Work to be completed>
An exact copy of the data is required; the images should not appear in it.

Data for analysis>
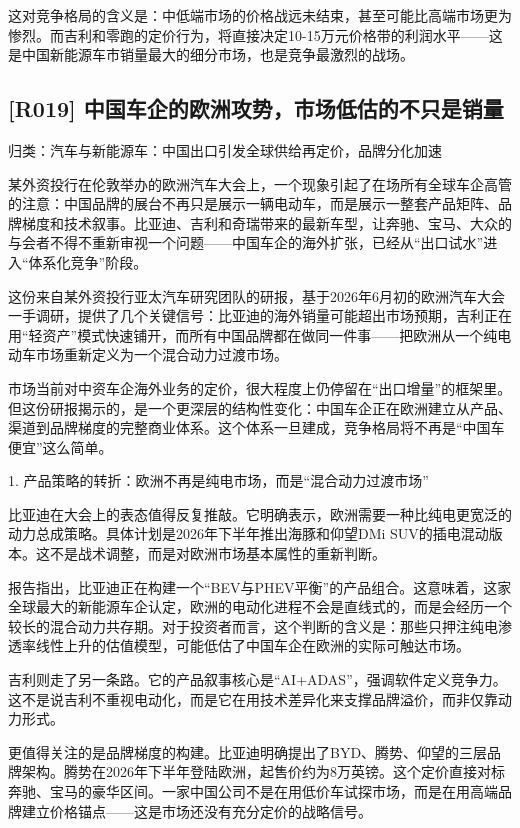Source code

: \documentclass[11pt]{ctexart}
\begin{document}
这对竞争格局的含义是：中低端市场的价格战远未结束，甚至可能比高端市场更为惨烈。而吉利和零跑的定价行为，将直接决定10-15万元价格带的利润水平——这是中国新能源车市销量最大的细分市场，也是竞争最激烈的战场。

\subsection{[R019] 中国车企的欧洲攻势，市场低估的不只是销量}
{\small\color{refgray}归类：汽车与新能源车：中国出口引发全球供给再定价，品牌分化加速}

某外资投行在伦敦举办的欧洲汽车大会上，一个现象引起了在场所有全球车企高管的注意：中国品牌的展台不再只是展示一辆电动车，而是展示一整套产品矩阵、品牌梯度和技术叙事。比亚迪、吉利和奇瑞带来的最新车型，让奔驰、宝马、大众的与会者不得不重新审视一个问题——中国车企的海外扩张，已经从“出口试水”进入“体系化竞争”阶段。

这份来自某外资投行亚太汽车研究团队的研报，基于2026年6月初的欧洲汽车大会一手调研，提供了几个关键信号：比亚迪的海外销量可能超出市场预期，吉利正在用“轻资产”模式快速铺开，而所有中国品牌都在做同一件事——把欧洲从一个纯电动车市场重新定义为一个混合动力过渡市场。

市场当前对中资车企海外业务的定价，很大程度上仍停留在“出口增量”的框架里。但这份研报揭示的，是一个更深层的结构性变化：中国车企正在欧洲建立从产品、渠道到品牌梯度的完整商业体系。这个体系一旦建成，竞争格局将不再是“中国车便宜”这么简单。

1. 产品策略的转折：欧洲不再是纯电市场，而是“混合动力过渡市场”

比亚迪在大会上的表态值得反复推敲。它明确表示，欧洲需要一种比纯电更宽泛的动力总成策略。具体计划是2026年下半年推出海豚和仰望DMi SUV的插电混动版本。这不是战术调整，而是对欧洲市场基本属性的重新判断。

报告指出，比亚迪正在构建一个“BEV与PHEV平衡”的产品组合。这意味着，这家全球最大的新能源车企认定，欧洲的电动化进程不会是直线式的，而是会经历一个较长的混合动力共存期。对于投资者而言，这个判断的含义是：那些只押注纯电渗透率线性上升的估值模型，可能低估了中国车企在欧洲的实际可触达市场。

吉利则走了另一条路。它的产品叙事核心是“AI+ADAS”，强调软件定义竞争力。这不是说吉利不重视电动化，而是它在用技术差异化来支撑品牌溢价，而非仅靠动力形式。

更值得关注的是品牌梯度的构建。比亚迪明确提出了BYD、腾势、仰望的三层品牌架构。腾势在2026年下半年登陆欧洲，起售价约为8万英镑。这个定价直接对标奔驰、宝马的豪华区间。一家中国公司不是在用低价车试探市场，而是在用高端品牌建立价格锚点——这是市场还没有充分定价的战略信号。
\end{document}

Answer section>
Source code

: \documentclass[11pt]{ctexart}
\begin{document}
这对竞争格局的含义是：中低端市场的价格战远未结束，甚至可能比高端市场更为惨烈。而吉利和零跑的定价行为，将直接决定10-15万元价格带的利润水平——这是中国新能源车市销量最大的细分市场，也是竞争最激烈的战场。

\subsection{[R019] 中国车企的欧洲攻势，市场低估的不只是销量}
{\small\color{refgray}归类：汽车与新能源车：中国出口引发全球供给再定价，品牌分化加速}

某外资投行在伦敦举办的欧洲汽车大会上，一个现象引起了在场所有全球车企高管的注意：中国品牌的展台不再只是展示一辆电动车，而是展示一整套产品矩阵、品牌梯度和技术叙事。比亚迪、吉利和奇瑞带来的最新车型，让奔驰、宝马、大众的与会者不得不重新审视一个问题——中国车企的海外扩张，已经从“出口试水”进入“体系化竞争”阶段。

这份来自某外资投行亚太汽车研究团队的研报，基于2026年6月初的欧洲汽车大会一手调研，提供了几个关键信号：比亚迪的海外销量可能超出市场预期，吉利正在用“轻资产”模式快速铺开，而所有中国品牌都在做同一件事——把欧洲从一个纯电动车市场重新定义为一个混合动力过渡市场。

市场当前对中资车企海外业务的定价，很大程度上仍停留在“出口增量”的框架里。但这份研报揭示的，是一个更深层的结构性变化：中国车企正在欧洲建立从产品、渠道到品牌梯度的完整商业体系。这个体系一旦建成，竞争格局将不再是“中国车便宜”这么简单。

1. 产品策略的转折：欧洲不再是纯电市场，而是“混合动力过渡市场”

比亚迪在大会上的表态值得反复推敲。它明确表示，欧洲需要一种比纯电更宽泛的动力总成策略。具体计划是2026年下半年推出海豚和仰望DMi SUV的插电混动版本。这不是战术调整，而是对欧洲市场基本属性的重新判断。

报告指出，比亚迪正在构建一个“BEV与PHEV平衡”的产品组合。这意味着，这家全球最大的新能源车企认定，欧洲的电动化进程不会是直线式的，而是会经历一个较长的混合动力共存期。对于投资者而言，这个判断的含义是：那些只押注纯电渗透率线性上升的估值模型，可能低估了中国车企在欧洲的实际可触达市场。

吉利则走了另一条路。它的产品叙事核心是“AI+ADAS”，强调软件定义竞争力。这不是说吉利不重视电动化，而是它在用技术差异化来支撑品牌溢价，而非仅靠动力形式。

更值得关注的是品牌梯度的构建。比亚迪明确提出了BYD、腾势、仰望的三层品牌架构。腾势在2026年下半年登陆欧洲，起售价约为8万英镑。这个定价直接对标奔驰、宝马的豪华区间。一家中国公司不是在用低价车试探市场，而是在用高端品牌建立价格锚点——这是市场还没有充分定价的战略信号。
\end{document}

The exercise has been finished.